Try it. For the records below, output every line from the one holding "methods, kwargs, firstresult)" through the final line, unaltered, and no other lines.

*** Opening Data in this exercise ***

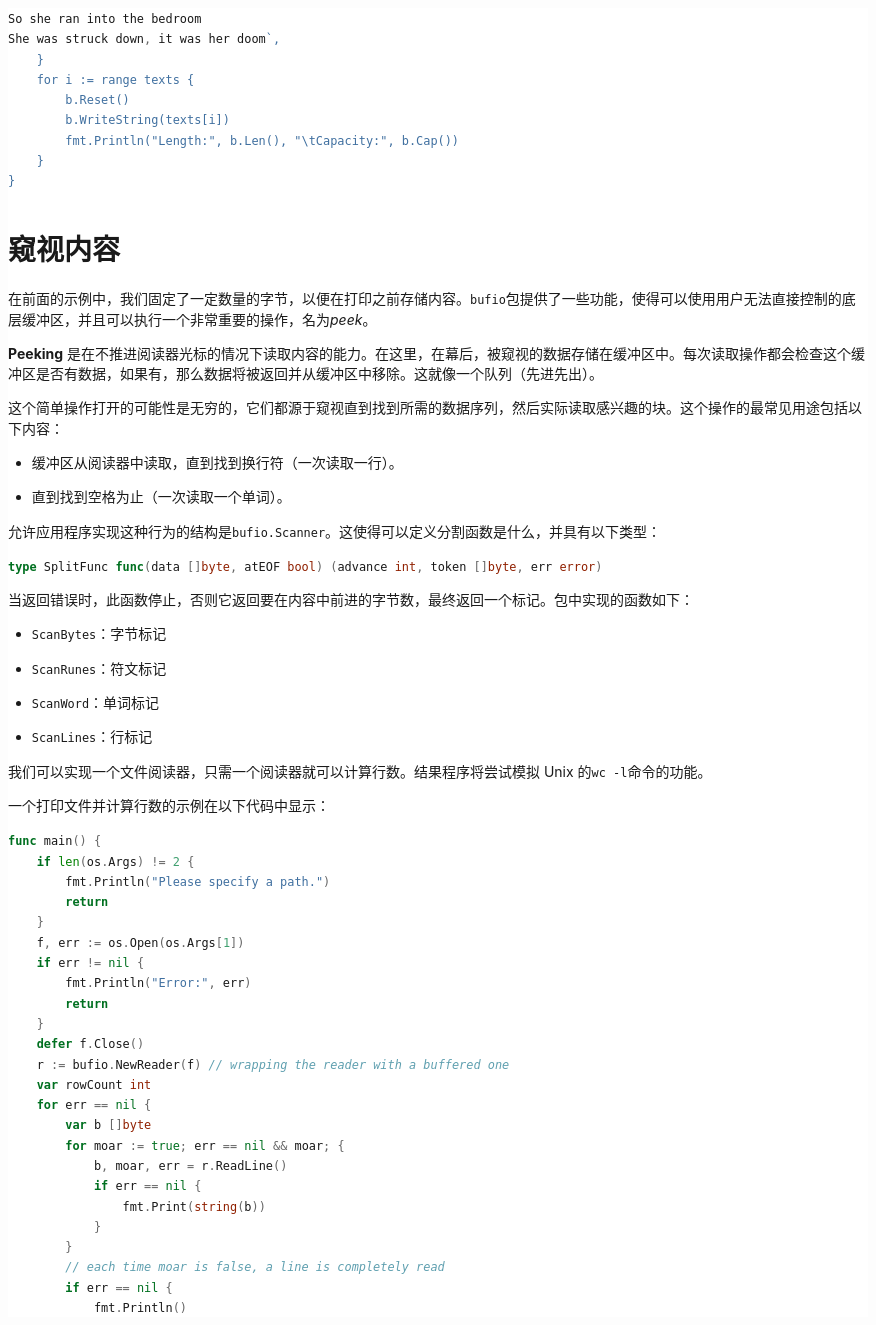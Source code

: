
 ```go
So she ran into the bedroom
She was struck down, it was her doom`,
    }
    for i := range texts {
        b.Reset()
        b.WriteString(texts[i])
        fmt.Println("Length:", b.Len(), "\tCapacity:", b.Cap())
    }
}
```

# 窥视内容

在前面的示例中，我们固定了一定数量的字节，以便在打印之前存储内容。`bufio`包提供了一些功能，使得可以使用用户无法直接控制的底层缓冲区，并且可以执行一个非常重要的操作，名为*peek*。

**Peeking** 是在不推进阅读器光标的情况下读取内容的能力。在这里，在幕后，被窥视的数据存储在缓冲区中。每次读取操作都会检查这个缓冲区是否有数据，如果有，那么数据将被返回并从缓冲区中移除。这就像一个队列（先进先出）。

这个简单操作打开的可能性是无穷的，它们都源于窥视直到找到所需的数据序列，然后实际读取感兴趣的块。这个操作的最常见用途包括以下内容：

+   缓冲区从阅读器中读取，直到找到换行符（一次读取一行）。

+   直到找到空格为止（一次读取一个单词）。

允许应用程序实现这种行为的结构是`bufio.Scanner`。这使得可以定义分割函数是什么，并具有以下类型：

```go
type SplitFunc func(data []byte, atEOF bool) (advance int, token []byte, err error)
```

当返回错误时，此函数停止，否则它返回要在内容中前进的字节数，最终返回一个标记。包中实现的函数如下：

+   `ScanBytes`：字节标记

+   `ScanRunes`：符文标记

+   `ScanWord`：单词标记

+   `ScanLines`：行标记

我们可以实现一个文件阅读器，只需一个阅读器就可以计算行数。结果程序将尝试模拟 Unix 的`wc -l`命令的功能。

一个打印文件并计算行数的示例在以下代码中显示：

```go
func main() {
    if len(os.Args) != 2 {
        fmt.Println("Please specify a path.")
        return
    }
    f, err := os.Open(os.Args[1])
    if err != nil {
        fmt.Println("Error:", err)
        return
    }
    defer f.Close()
    r := bufio.NewReader(f) // wrapping the reader with a buffered one
    var rowCount int
    for err == nil {
        var b []byte
        for moar := true; err == nil && moar; {
            b, moar, err = r.ReadLine()
            if err == nil {
                fmt.Print(string(b))
            }
        }
        // each time moar is false, a line is completely read
        if err == nil {
            fmt.Println()
```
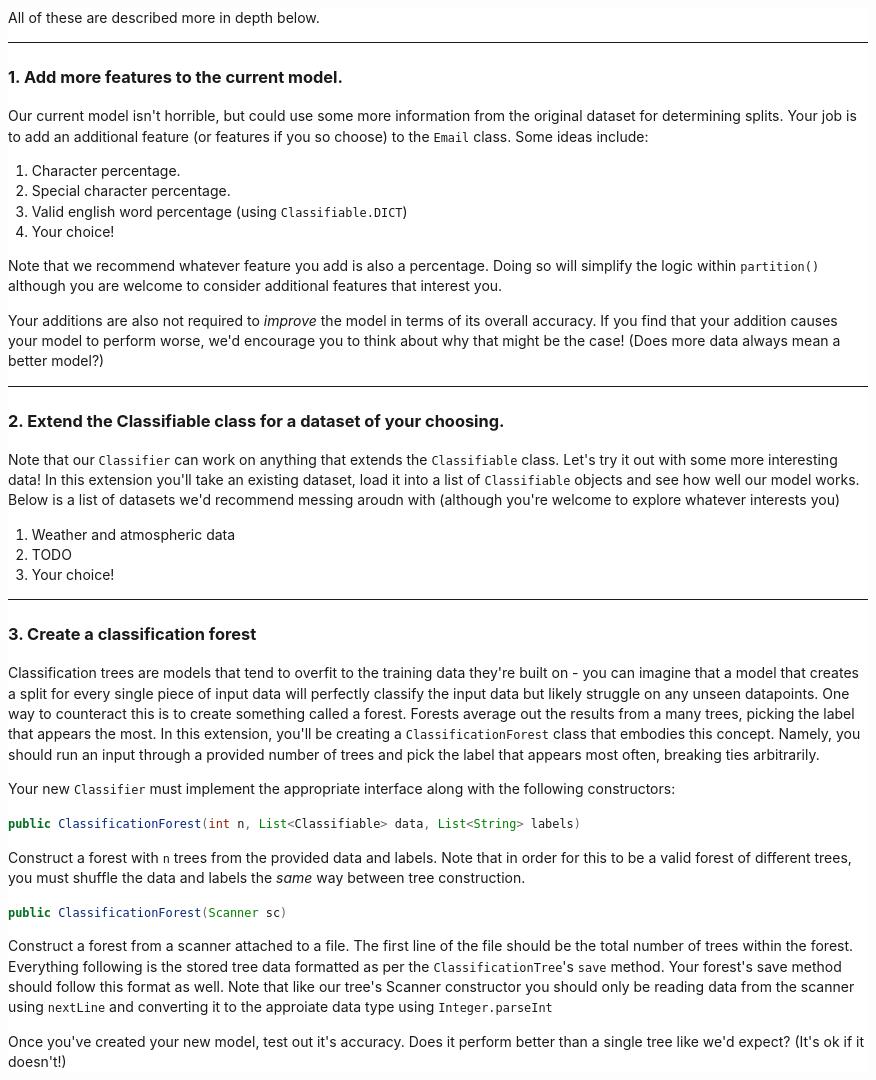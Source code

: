 All of these are described more in depth below.
___
### 1. Add more features to the current model.
Our current model isn't horrible, but could use some more information from the original dataset for determining splits. Your job is to add an additional feature (or features if you so choose) to the `Email` class. Some ideas include:

1) Character percentage.
2) Special character percentage.
3) Valid english word percentage (using `Classifiable.DICT`)
4) Your choice!

Note that we recommend whatever feature you add is also a percentage. Doing so will simplify the logic within `partition()` although you are welcome to consider additional features that interest you.

Your additions are also not required to *improve* the model in terms of its overall accuracy. If you find that your addition causes your model to perform worse, we'd encourage you to think about why that might be the case! (Does more data always mean a better model?)
___
### 2. Extend the Classifiable class for a dataset of your choosing.
Note that our `Classifier` can work on anything that extends the `Classifiable` class. Let's try it out with some more interesting data! In this extension you'll take an existing dataset, load it into a list of `Classifiable` objects and see how well our model works. Below is a list of datasets we'd recommend messing aroudn with (although you're welcome to explore whatever interests you)
1) Weather and atmospheric data
2) TODO
3) Your choice!
___
### 3. Create a classification forest
Classification trees are models that tend to overfit to the training data they're built on - you can imagine that a model that creates a split for every single piece of input data will perfectly classify the input data but likely struggle on any unseen datapoints. One way to counteract this is to create something called a forest. Forests average out the results from a many trees, picking the label that appears the most. In this extension, you'll be creating a `ClassificationForest` class that embodies this concept. Namely, you should run an input through a provided number of trees and pick the label that appears most often, breaking ties arbitrarily.

Your new `Classifier` must implement the appropriate interface along with the following constructors:

```java
public ClassificationForest(int n, List<Classifiable> data, List<String> labels)
```
Construct a forest with `n` trees from the provided data and labels. Note that in order for this to be a valid forest of different trees, you must shuffle the data and labels the *same* way between tree construction.

```java
public ClassificationForest(Scanner sc)
```
Construct a forest from a scanner attached to a file. The first line of the file should be the total number of trees within the forest. Everything following is the stored tree data formatted as per the `ClassificationTree`'s `save` method. Your forest's save method should follow this format as well. Note that like our tree's Scanner constructor you should only be reading data from the scanner using `nextLine` and converting it to the approiate data type using `Integer.parseInt`

Once you've created your new model, test out it's accuracy. Does it perform better than a single tree like we'd expect? (It's ok if it doesn't!)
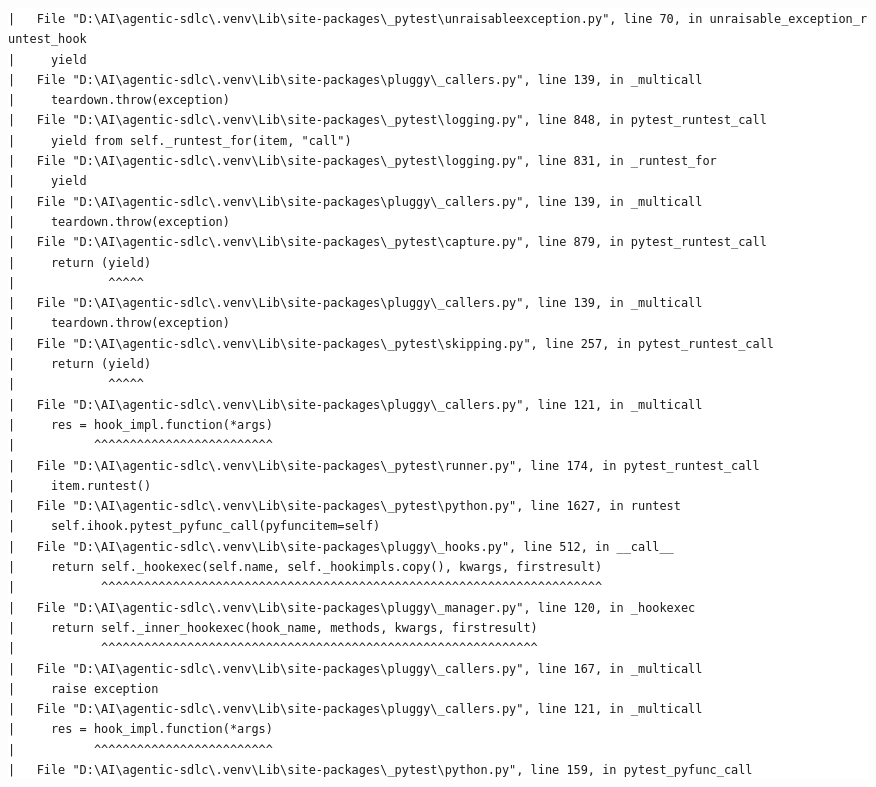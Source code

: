     |   File "D:\AI\agentic-sdlc\.venv\Lib\site-packages\_pytest\unraisableexception.py", line 70, in unraisable_exception_runtest_hook
    |     yield
    |   File "D:\AI\agentic-sdlc\.venv\Lib\site-packages\pluggy\_callers.py", line 139, in _multicall
    |     teardown.throw(exception)
    |   File "D:\AI\agentic-sdlc\.venv\Lib\site-packages\_pytest\logging.py", line 848, in pytest_runtest_call
    |     yield from self._runtest_for(item, "call")
    |   File "D:\AI\agentic-sdlc\.venv\Lib\site-packages\_pytest\logging.py", line 831, in _runtest_for
    |     yield
    |   File "D:\AI\agentic-sdlc\.venv\Lib\site-packages\pluggy\_callers.py", line 139, in _multicall
    |     teardown.throw(exception)
    |   File "D:\AI\agentic-sdlc\.venv\Lib\site-packages\_pytest\capture.py", line 879, in pytest_runtest_call
    |     return (yield)
    |             ^^^^^
    |   File "D:\AI\agentic-sdlc\.venv\Lib\site-packages\pluggy\_callers.py", line 139, in _multicall
    |     teardown.throw(exception)
    |   File "D:\AI\agentic-sdlc\.venv\Lib\site-packages\_pytest\skipping.py", line 257, in pytest_runtest_call
    |     return (yield)
    |             ^^^^^
    |   File "D:\AI\agentic-sdlc\.venv\Lib\site-packages\pluggy\_callers.py", line 121, in _multicall
    |     res = hook_impl.function(*args)
    |           ^^^^^^^^^^^^^^^^^^^^^^^^^
    |   File "D:\AI\agentic-sdlc\.venv\Lib\site-packages\_pytest\runner.py", line 174, in pytest_runtest_call
    |     item.runtest()
    |   File "D:\AI\agentic-sdlc\.venv\Lib\site-packages\_pytest\python.py", line 1627, in runtest
    |     self.ihook.pytest_pyfunc_call(pyfuncitem=self)
    |   File "D:\AI\agentic-sdlc\.venv\Lib\site-packages\pluggy\_hooks.py", line 512, in __call__
    |     return self._hookexec(self.name, self._hookimpls.copy(), kwargs, firstresult)
    |            ^^^^^^^^^^^^^^^^^^^^^^^^^^^^^^^^^^^^^^^^^^^^^^^^^^^^^^^^^^^^^^^^^^^^^^
    |   File "D:\AI\agentic-sdlc\.venv\Lib\site-packages\pluggy\_manager.py", line 120, in _hookexec
    |     return self._inner_hookexec(hook_name, methods, kwargs, firstresult)
    |            ^^^^^^^^^^^^^^^^^^^^^^^^^^^^^^^^^^^^^^^^^^^^^^^^^^^^^^^^^^^^^
    |   File "D:\AI\agentic-sdlc\.venv\Lib\site-packages\pluggy\_callers.py", line 167, in _multicall
    |     raise exception
    |   File "D:\AI\agentic-sdlc\.venv\Lib\site-packages\pluggy\_callers.py", line 121, in _multicall
    |     res = hook_impl.function(*args)
    |           ^^^^^^^^^^^^^^^^^^^^^^^^^
    |   File "D:\AI\agentic-sdlc\.venv\Lib\site-packages\_pytest\python.py", line 159, in pytest_pyfunc_call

*** Closing Data in this exercise ***

Solution to this problem.
    |     return self._inner_hookexec(hook_name, methods, kwargs, firstresult)
    |            ^^^^^^^^^^^^^^^^^^^^^^^^^^^^^^^^^^^^^^^^^^^^^^^^^^^^^^^^^^^^^
    |   File "D:\AI\agentic-sdlc\.venv\Lib\site-packages\pluggy\_callers.py", line 167, in _multicall
    |     raise exception
    |   File "D:\AI\agentic-sdlc\.venv\Lib\site-packages\pluggy\_callers.py", line 121, in _multicall
    |     res = hook_impl.function(*args)
    |           ^^^^^^^^^^^^^^^^^^^^^^^^^
    |   File "D:\AI\agentic-sdlc\.venv\Lib\site-packages\_pytest\python.py", line 159, in pytest_pyfunc_call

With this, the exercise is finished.